Repeat everything in the listing below. Keep each line exact.

***

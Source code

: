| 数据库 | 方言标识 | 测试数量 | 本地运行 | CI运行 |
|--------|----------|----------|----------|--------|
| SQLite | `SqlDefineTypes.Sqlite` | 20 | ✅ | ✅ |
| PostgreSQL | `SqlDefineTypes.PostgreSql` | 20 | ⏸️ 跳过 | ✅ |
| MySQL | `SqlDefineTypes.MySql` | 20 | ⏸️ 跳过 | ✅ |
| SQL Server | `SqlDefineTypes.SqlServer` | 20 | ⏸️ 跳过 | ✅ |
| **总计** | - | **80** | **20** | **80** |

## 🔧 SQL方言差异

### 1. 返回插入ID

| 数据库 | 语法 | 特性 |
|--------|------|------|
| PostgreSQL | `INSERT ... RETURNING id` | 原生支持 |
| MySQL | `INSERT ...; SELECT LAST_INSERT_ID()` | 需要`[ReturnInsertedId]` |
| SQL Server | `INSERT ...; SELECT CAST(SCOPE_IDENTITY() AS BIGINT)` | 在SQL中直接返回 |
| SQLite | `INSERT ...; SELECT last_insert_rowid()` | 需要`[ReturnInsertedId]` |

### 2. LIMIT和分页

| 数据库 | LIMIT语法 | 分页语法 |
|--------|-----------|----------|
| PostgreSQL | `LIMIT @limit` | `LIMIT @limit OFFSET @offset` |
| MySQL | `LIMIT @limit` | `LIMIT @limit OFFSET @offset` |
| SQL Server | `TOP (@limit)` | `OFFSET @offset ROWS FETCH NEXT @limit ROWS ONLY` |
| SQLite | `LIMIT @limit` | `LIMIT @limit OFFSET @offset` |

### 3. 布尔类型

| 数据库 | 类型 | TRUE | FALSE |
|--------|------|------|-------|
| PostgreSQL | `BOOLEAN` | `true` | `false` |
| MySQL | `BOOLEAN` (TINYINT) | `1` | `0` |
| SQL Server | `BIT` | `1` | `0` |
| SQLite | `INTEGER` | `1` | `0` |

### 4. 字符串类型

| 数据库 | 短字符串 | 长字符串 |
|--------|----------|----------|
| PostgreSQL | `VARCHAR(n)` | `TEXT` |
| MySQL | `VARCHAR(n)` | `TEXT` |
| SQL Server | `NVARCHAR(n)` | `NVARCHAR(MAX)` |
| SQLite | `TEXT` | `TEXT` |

***

**Problem solution:**
Source code

:| 数据库 | 方言标识 | 测试数量 | 本地运行 | CI运行 |
|--------|----------|----------|----------|--------|
| SQLite | `SqlDefineTypes.Sqlite` | 20 | ✅ | ✅ |
| PostgreSQL | `SqlDefineTypes.PostgreSql` | 20 | ⏸️ 跳过 | ✅ |
| MySQL | `SqlDefineTypes.MySql` | 20 | ⏸️ 跳过 | ✅ |
| SQL Server | `SqlDefineTypes.SqlServer` | 20 | ⏸️ 跳过 | ✅ |
| **总计** | - | **80** | **20** | **80** |

## 🔧 SQL方言差异

### 1. 返回插入ID

| 数据库 | 语法 | 特性 |
|--------|------|------|
| PostgreSQL | `INSERT ... RETURNING id` | 原生支持 |
| MySQL | `INSERT ...; SELECT LAST_INSERT_ID()` | 需要`[ReturnInsertedId]` |
| SQL Server | `INSERT ...; SELECT CAST(SCOPE_IDENTITY() AS BIGINT)` | 在SQL中直接返回 |
| SQLite | `INSERT ...; SELECT last_insert_rowid()` | 需要`[ReturnInsertedId]` |

### 2. LIMIT和分页

| 数据库 | LIMIT语法 | 分页语法 |
|--------|-----------|----------|
| PostgreSQL | `LIMIT @limit` | `LIMIT @limit OFFSET @offset` |
| MySQL | `LIMIT @limit` | `LIMIT @limit OFFSET @offset` |
| SQL Server | `TOP (@limit)` | `OFFSET @offset ROWS FETCH NEXT @limit ROWS ONLY` |
| SQLite | `LIMIT @limit` | `LIMIT @limit OFFSET @offset` |

### 3. 布尔类型

| 数据库 | 类型 | TRUE | FALSE |
|--------|------|------|-------|
| PostgreSQL | `BOOLEAN` | `true` | `false` |
| MySQL | `BOOLEAN` (TINYINT) | `1` | `0` |
| SQL Server | `BIT` | `1` | `0` |
| SQLite | `INTEGER` | `1` | `0` |

### 4. 字符串类型

| 数据库 | 短字符串 | 长字符串 |
|--------|----------|----------|
| PostgreSQL | `VARCHAR(n)` | `TEXT` |
| MySQL | `VARCHAR(n)` | `TEXT` |
| SQL Server | `NVARCHAR(n)` | `NVARCHAR(MAX)` |
| SQLite | `TEXT` | `TEXT` |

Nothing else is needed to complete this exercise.